Il ne m’a pas laissé regarder. Allongée sur un lit invisible, j’ai projeté mes bras au-dessus de ma tête, abandonnés comme dans le sommeil. Et lui, il s’est assis sur ma poitrine. Trop lourd, trop volumineux. Sa tête grimaçante, sa peau nue tannée, ses yeux rouges dépourvus de cils. J’avais du mal à respirer. Il a dit : non, non, non. En se tenant le visage de la main gauche. Pensif. Le regard perdu au loin. J’ai voulu bouger, me débarrasser de lui. Impossible. Le moindre mouvement l’incitait à peser davantage. Presque sans rien faire.

J’ai redressé la tête pour tenter d’apercevoir les images derrière lui. Je me suis contorsionnée pour parvenir à me positionner dans l’axe. Rien à faire. J’ai attendu. Je me suis détendue. Rattrapée par le sommeil que j’avais imité. Des rêves sont venus très vite. Il avait enfin disparu. Je pouvais apercevoir autour de moi une étendue de marguerites, du blé mur à perte de vue. Un cheval gris et aveugle souriait comme un damné. De la neige tombait en flocons légers. J’ai ouvert la bouche sans vraiment le vouloir. Pour les avaler. La brûlure était intolérable.

Le réveil brutal m’a remis en présence de l’Autre. Toujours là, dans la même position. J’ai tenté de ramener mes bras le long de mon corps endoloris, les muscles des épaules tendus, sur le point de rompre. Il m’a semblé nager dans le sable. Mes jambes pédalaient avec lenteur. Puis il s’est évanoui. Disparu, d’un coup.

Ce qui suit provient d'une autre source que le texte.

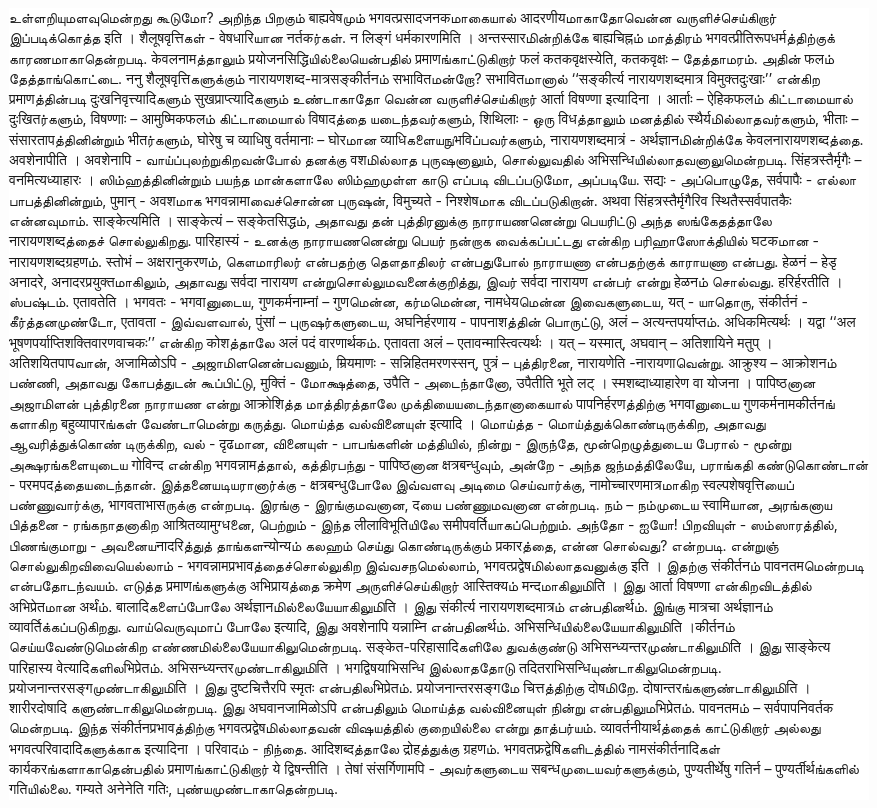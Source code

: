 உள்ளறியுமளவுமென்றது கூடுமோ? அறிந்த பிறகும் बाह्यवेषமும் भगवत्प्रसादजनकமாகையால் आदरणीयமாகாதோவென்ன வருளிச்செய்கிறார் இப்படிக்கொத்த इति । शैलूषवृत्तिகள் - वेषधारिயான नर्तकர்கள். न लिङ्गं धर्मकारणमिति । अन्तस्सारமின்றிக்கே बाह्यचिह्नம் மாத்திரம் भगवत्प्रीतिरूपधर्मத்திற்குக் காரணமாகாதென்றபடி. केवलनामத்தாலும் प्रयोजनसिद्धिயில்லையென்பதில் प्रमाणங்காட்டுகிறார் फलं कतकवृक्षस्येति, कतकवृक्षः – தேத்தாமரம். அதின் फलம் தேத்தாங்கொட்டை. ननु शैलूषवृत्तिகளுக்கும் नारायणशब्द-मात्रसङ्कीर्तनம் सभावितமன்றோ? सभावितமானால் ‘‘सङ्कीर्त्य नारायणशब्दमात्र विमुक्तदुःखाः’’ என்கிற प्रमाणத்தின்படி दुःखनिवृत्त्यादिகளும் सुखप्राप्त्यादिகளும் உண்டாகாதோ வென்ன வருளிச்செய்கிறார் आर्ता विषण्णा इत्यादिना । आर्ताः – ऐहिकफलம் கிட்டாமையால் दुःखितர்களும், विषण्णाः – आमुष्मिकफलம் கிட்டாமையால் विषादத்தை யடைந்தவர்களும், शिथिलाः - ஒரு विधத்தாலும் மனத்தில் स्थैर्यமில்லாதவர்களும், भीताः – संसारतापத்தினின்றும் भीतர்களும், घोरेषु च व्याधिषु वर्तमानाः – घोरமான व्याधिகளையநுभविப்பவர்களும், नारायणशब्दमात्रं - अर्थज्ञानமின்றிக்கே केवलनारायणशब्दத்தை. अवशेनापीति । अवशेनापि - வாய்ப்புலற்றுகிறவன்போல் தனக்கு वशமில்லாத புருஷனாலும், சொல்லுவதில் अभिसन्धिயில்லாதவனாலுமென்றபடி. सिंहत्रस्तैर्मृगैः – वनमित्यध्याहारः । ஸிம்ஹத்தினின்றும் பயந்த மான்களாலே ஸிம்ஹமுள்ள காடு எப்படி விடப்படுமோ, அப்படியே. सद्यः - அப்பொழுதே, सर्वपापैः - எல்லா பாபத்தினின்றும், पुमान् - अवशமாக भगवन्नामाவைச்சொன்ன புருஷன், विमुच्यते - निश्शेषமாக விடப்படுகிறான். अथवा सिंहत्रस्तैर्मृगैरिव स्थितैस्सर्वपातकैः என்னவுமாம். साङ्केत्यमिति । साङ्केत्यं – सङ्केतसिद्धம், அதாவது தன் புத்திரனுக்கு நாராயணனென்று பெயரிட்டு அந்த ஸங்கேதத்தாலே नारायणशब्दத்தைச் சொல்லுகிறது. पारिहास्यं - உனக்கு நாராயணனென்று பெயர் நன்றாக வைக்கப்பட்டது என்கிற பரிஹாஸோக்தியில் घटकமான - नारायणशब्दग्रहणம். स्तोभं – अक्षरानुकरणம், கௌமாரிலர் என்பதற்கு தௌதாதிலர் என்பதுபோல் நாராயணா என்பதற்குக் காராயணா என்பது. हेळनं – हेडृ अनादरे, अनादरप्रयुक्तமாகிலும், அதாவது सर्वदा नारायण என்றுசொல்லுமவனைக்குறித்து, இவர் सर्वदा नारायण என்பர் என்று हेळनம் சொல்வது. हरिर्हरतीति । ஸ்பஷ்டம். एतावतेति । भगवतः - भगवाனுடைய, गुणकर्मनाम्नां – गुणமென்ன, கர்மமென்ன, नामधेयமென்ன இவைகளுடைய, यत् - யாதொரு, संकीर्तनं - கீர்த்தனமுண்டோ, एतावता - இவ்வளவால், पुंसां – புருஷர்களுடைய, अघनिर्हरणाय - पापनाशத்தின் பொருட்டு, अलं – अत्यन्तपर्याप्तம். अधिकमित्यर्थः । यद्वा ‘‘अल भूषणपर्याप्तिशक्तिवारणवाचकः’’ என்கிற कोशத்தாலே अलं पदं वारणार्थकம். एतावता अलं – एतावन्मास्त्वित्यर्थः । यत् – यस्मात्, अघवान् – अतिशायिने मतुप् । अतिशयितपापவான், अजामिळोऽपि - அஜாமிளனென்பவனும், म्रियमाणः - सन्निहितमरणस्सन्, पुत्रं – புத்திரனை, नारायणेति -नारायणाவென்று. आक्रुश्य – आक्रोशनம் பண்ணி, அதாவது கோபத்துடன் கூப்பிட்டு, मुक्तिं - மோக்ஷத்தை, उपैति - அடைந்தானோ, उपैतीति भूते लट् । स्मशब्दाध्याहारेण वा योजना । पापिष्ठனான அஜாமிளன் புத்திரனை நாராயண என்று आक्रोशिத்த மாத்திரத்தாலே முக்தியையடைந்தானாகையால் पापनिर्हरणத்திற்கு भगवाனுடைய गुणकर्मनामकीर्तनங் களாகிற बहुव्यापारங்கள் வேண்டாமென்று கருத்து. மொய்த்த வல்வினையுள் इत्यादि । மொய்த்த - மொய்த்துக்கொண்டிருக்கிற, அதாவது ஆவரித்துக்கொண் டிருக்கிற, வல் - दृढமான, வினையுள் - பாபங்களின் மத்தியில், நின்று - இருந்தே, மூன்றெழுத்துடைய பேரால் - மூன்று அக்ஷரங்களையுடைய गोविन्द என்கிற भगवन्नामத்தால், கத்திரபந்து - पापिष्ठனான क्षत्रबन्धुவும், அன்றே - அந்த ஜந்மத்திலேயே, பராங்கதி கண்டுகொண்டான் - परमपदத்தையடைந்தான். இத்தனையடியரானார்க்கு - क्षत्रबन्धुபோலே இவ்வளவு அடிமை செய்வார்க்கு, नामोच्चारणमात्रமாகிற स्वल्पशेषवृत्तिயைப் பண்ணுவார்க்கு, भागवताभासருக்கு என்றபடி. இரங்கு - இரங்குமவனான, दயை பண்ணுமவனான என்றபடி. நம் – நம்முடைய स्वामिயான, அரங்கனாய பித்தனை - ரங்கநாதனாகிற आश्रितव्यामुग्धனை, பெற்றும் - இந்த लीलाविभूतिயிலே समीपवर्तिயாகப்பெற்றும். அந்தோ - ஐயோ! பிறவியுள் - ஸம்ஸாரத்தில், பிணங்குமாறு - அவனையनादरिத்துத் தாங்களन्योन्यம் கலஹம் செய்து கொண்டிருக்கும் प्रकारத்தை, என்ன சொல்வது? என்றபடி. என்றுஞ் சொல்லுகிறவிவையெல்லாம் - भगवन्नामप्रभावத்தைச்சொல்லுகிற இவ்வசநமெல்லாம், भगवत्प्रद्वेषமில்லாதவனுக்கு इति । இதற்கு संकीर्तनம் पावनतमமென்றபடி என்பதோடந்வயம். எடுத்த प्रमाणங்களுக்கு अभिप्रायத்தை क्रमेण அருளிச்செய்கிறார் आस्तिक्यம் मन्दமாகிலுமிति । இது आर्ता विषण्णा என்கிறவிடத்தில் अभिप्रेतமான अर्थंம். बालादिகளைப்போலே अर्थज्ञानமில்லையேயாகிலுமிति । இது संकीर्त्य नारायणशब्दमात्रம் என்பதினर्थம். இங்கு मात्रचा अर्थज्ञानம் व्यावर्तिக்கப்படுகிறது. வாய்வெருவுமாப் போலே इत्यादि, இது अवशेनापि यन्नाम्नि என்பதினर्थம். अभिसन्धिயில்லையேயாகிலுமிति ।कीर्तनம் செய்யவேண்டுமென்கிற எண்ணமில்லையேயாகிலுமென்றபடி. सङ्केत-परिहासादिகளிலே துவக்குண்டு अभिसन्ध्यन्तरமுண்டாகிலுமிति । இது साङ्केत्य पारिहास्य वेत्यादिகளிலभिप्रेतம். अभिसन्ध्यन्तरமுண்டாகிலுமிति । भगद्विषयाभिसन्धि இல்லாததோடு तदितराभिसन्धिயுண்டாகிலுமென்றபடி. प्रयोजनान्तरसङ्गமுண்டாகிலுமிति । இது दुष्टचित्तैरपि स्मृतः என்பதிலभिप्रेतம். प्रयोजनान्तरसङ्गமே चित्तத்திற்கு दोषமிறே. दोषान्तरங்களுண்டாகிலுமிति । शारीरदोषादि களுண்டாகிலுமென்றபடி. இது अघवानजामिळोऽपि என்பதிலும் மொய்த்த வல்வினையுள் நின்று என்பதிலுமभिप्रेतம். पावनतमம் – सर्वपापनिवर्तक மென்றபடி. இந்த संकीर्तनप्रभावத்திற்கு भगवत्प्रद्वेषமில்லாதவன் விஷயத்தில் குறையில்லை என்று தாத்பர்யம். व्यावर्तनीयार्थத்தைக் காட்டுகிறார் அல்லது भगवत्परिवादादिகளுக்காக इत्यादिना । परिवादம் - நிந்தை. आदिशब्दத்தாலே द्रोहத்துக்கு ग्रहणம். भगवतफ्रद्वेषिகளிடத்தில் नामसंकीर्तनादिகள் कार्यकरங்களாகாதென்பதில் प्रमाणங்காட்டுகிறார் ये द्विषन्तीति । तेषां संसर्गिणामपि - அவர்களுடைய सबन्धமுடையவர்களுக்கும், पुण्यतीर्थेषु गतिर्न – पुण्यर्तीर्थங்களில் गतिயில்லை. गम्यते अनेनेति गतिः, புண்யமுண்டாகாதென்றபடி.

Je me suis levée. Je me suis découverte habillée de blanc, une longue robe fluide irritait mes chevilles. Après quelques pas en apesanteur, j’ai approché de la fenêtre. La rue était vide, l’après-midi touchait à sa fin. Le bleu impudique du ciel avait banni le gris, le blanc et le noir. Dans mes yeux, la Voie Lactée affichait sa traine infinie pendant que dans mon cœur, des bombes lancées à pleine vitesse déchiraient les tissus du myocarde. A plusieurs reprises. Une explosion répétée a fini par arracher la peau de mes côtes. Un trou béait dans ma poitrine.

Je me suis effondrée. Lentement. Des cheveux, des fragments de peau, les ongles de mes doigts, les petits os de mon nez. Quand tout a été répandu sur les lames claires du plancher, il a claudiqué vers mes restes avec détermination. Puis il a repris sa place sur les miettes de mon corps meurtri. Il a posé sa tête dans sa main. Pensif. La Voie Lactée s’est éteinte au milieu du cristallin de mes yeux morts.

Il était revenu ce 11 septembre 2001. Le spectre de ma peur.